Opinion

Moutier avec Berne, pour le bien de la Suisse romande!

Le conseiller d'Etat bernois (UDC) Pierre Alain Schnegg défend l'appartenance de Moutier au canton de Berne au nom du bilinguisme et d'une Suisse romande pluri-culturelle.

Le 18 juin, Moutier fixera son destin.

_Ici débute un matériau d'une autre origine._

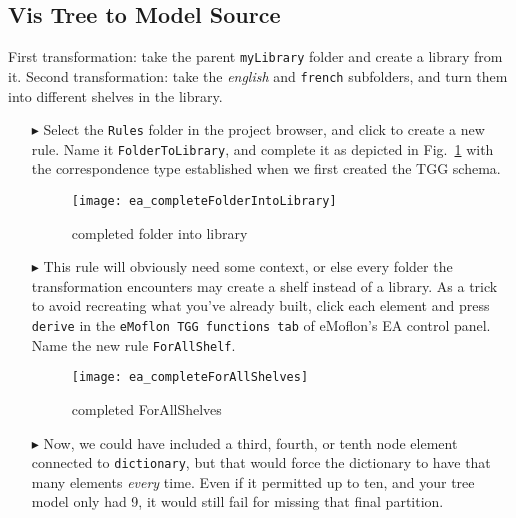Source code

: \newpage
\hypertarget{treeToModel vis}{}
\subsection{Vis Tree to Model Source}
\visHeader

First transformation: take the parent \texttt{myLibrary} folder and create a library from it.
Second transformation: take the \emph{english} and \texttt{french} subfolders, and turn them into different shelves in the library.

\begin{itemize}

\item[$\blacktriangleright$] Select the \texttt{Rules} folder in the project browser, and click to create a new rule. Name it \texttt{FolderToLibrary}, and
complete it as depicted in Fig.~\ref{ea:FolderIntoLibrary_Complete} with the correspondence type established when we first created the TGG schema.

\vspace{0.5cm}

\begin{figure}[htbp]
\begin{center}
  \texttt{[image: ea\_completeFolderIntoLibrary]}
  \caption{completed folder into library}
  \label{ea:FolderIntoLibrary_Complete}
\end{center}
\end{figure}

\item[$\blacktriangleright$] This rule will obviously need some context, or else every folder the transformation encounters may create a shelf instead of a
library. As a trick to avoid recreating what you've already built, click each element and press \texttt{derive} in the \texttt{eMoflon TGG functions tab} of
eMoflon's EA control panel. Name the new rule \texttt{ForAllShelf}.

\vspace{0.5cm}

\begin{figure}[htbp]
\begin{center}
  \texttt{[image: ea\_completeForAllShelves]}
  \caption{completed ForAllShelves}
  \label{ea:ForAllShelves_Complete}
\end{center}
\end{figure}

\item[$\blacktriangleright$] Now, we could have included a third, fourth, or tenth node element connected to \texttt{dictionary}, but that would force the
dictionary to have that many elements \emph{every} time. Even if it permitted up to ten, and your tree model only had 9, it would still fail for missing that
final partition.


\end{itemize}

Cette ville divisée entre partisans d’un maintien dans le canton de Berne et chantres d’un avenir jurassien mérite de passer outre les conflits qui l’ont minée depuis des années. Pour certains, le choix entre le canton de Berne et le Jura relèverait de l’ethnie. Y a-t-il une ethnie jurassienne-bernoise ou même bernoise? L’ethnie jurassienne existe-t-elle en dehors des manuels du parfait autonomiste?

D’un point de vue historique, Moutier est indissociablement liée aux communes qui l’entourent; la ville actuelle s’est développée au fil des siècles au sein de la Prévôté et du Jura bernois. Moutier dans le canton de Berne tient un rôle important qui va bien au-delà de sa région par son tissu économique, sa culture et son esprit. Le canton de Berne ne serait pas ce qu’il est sans Moutier. Son identité, son rôle de pont entre la Suisse romande et la Suisse alémanique ne seraient pas les mêmes.

Les Romands ont besoin de Berne

Vue de Genève, de Lausanne ou de Sion, cette votation sur l’appartenance cantonale d’une ville de quelque 7700 habitants peut paraître exotique. Pourtant, ce scrutin communal pourrait avoir des retombées sur toute la Suisse romande. Avec son million d’habitants, le canton de Berne a un poids certain. Ensemble, les sept cantons de Suisse occidentale défendent les intérêts de 40% de la population suisse. Ils représentent une entité bilingue, comptant 40% de germanophones, répartis entre Fribourg, le Valais et Berne.

Dans le litige sur l’apprentissage des langues à l’école, par exemple, Berne joue un rôle capital entre les cantons alémaniques et les francophones. Pour la Suisse romande, il est important qu’un canton de cette taille défende l’apprentissage du français comme première langue étrangère au niveau primaire.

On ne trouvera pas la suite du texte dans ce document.